_Task directions_. Copy each line from the records below in which the word "Episode" is found.

(Stored data entries)

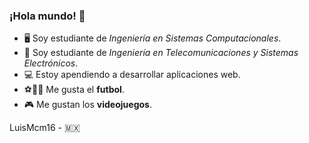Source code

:### ¡Hola mundo! 👋

- 🖥️ Soy estudiante de *Ingeniería en Sistemas Computacionales*.
- 🔌 Soy estudiante de *Ingeniería en Telecomunicaciones y Sistemas Electrónicos*.
- 💻 Estoy apendiendo a desarrollar aplicaciones web.
- :soccer:🔴🔵 Me gusta el **futbol**.
- 🎮 Me gustan los **videojuegos**.

LuisMcm16 - 🇲🇽
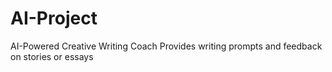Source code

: # AI-Project
AI-Powered Creative Writing Coach Provides writing prompts and feedback on stories or essays  
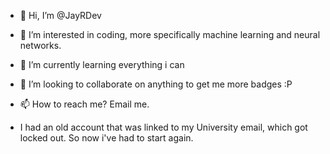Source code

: - 👋 Hi, I’m @JayRDev
- 👀 I’m interested in coding, more specifically machine learning and neural networks.
- 🌱 I’m currently learning everything i can
- 💞️ I’m looking to collaborate on anything to get me more badges :P
- 📫 How to reach me? Email me.

- I had an old account that was linked to my University email, which got locked out. So now i've had to start again.

<!---
JayRDev/JayRDev is a ✨ special ✨ repository because its `README.md` (this file) appears on your GitHub profile.
You can click the Preview link to take a look at your changes.
--->
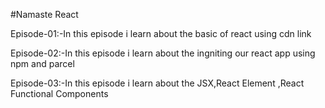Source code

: #Namaste React

Episode-01:-In this episode i learn about the basic of react using cdn link

Episode-02:-In this episode i learn about the ingniting our react app using npm and parcel

Episode-03:-In this episode i learn about the JSX,React Element ,React Functional Components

_Your solution_.
Episode-01:-In this episode i learn about the basic of react using cdn link
Episode-02:-In this episode i learn about the ingniting our react app using npm and parcel
Episode-03:-In this episode i learn about the JSX,React Element ,React Functional Components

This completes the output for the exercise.